◆ Dataset records ◆
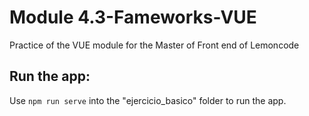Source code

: # Module 4.3-Fameworks-VUE
Practice of the VUE module for the Master of Front end of Lemoncode

## Run the app: 
Use `npm run serve` into the "ejercicio_basico" folder to run the app.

◆ Brief ◆
The entries above should be given again exactly, minus any pictures.

◆ Reply ◆
Source code

: # Module 4.3-Fameworks-VUE
Practice of the VUE module for the Master of Front end of Lemoncode

## Run the app: 
Use `npm run serve` into the "ejercicio_basico" folder to run the app.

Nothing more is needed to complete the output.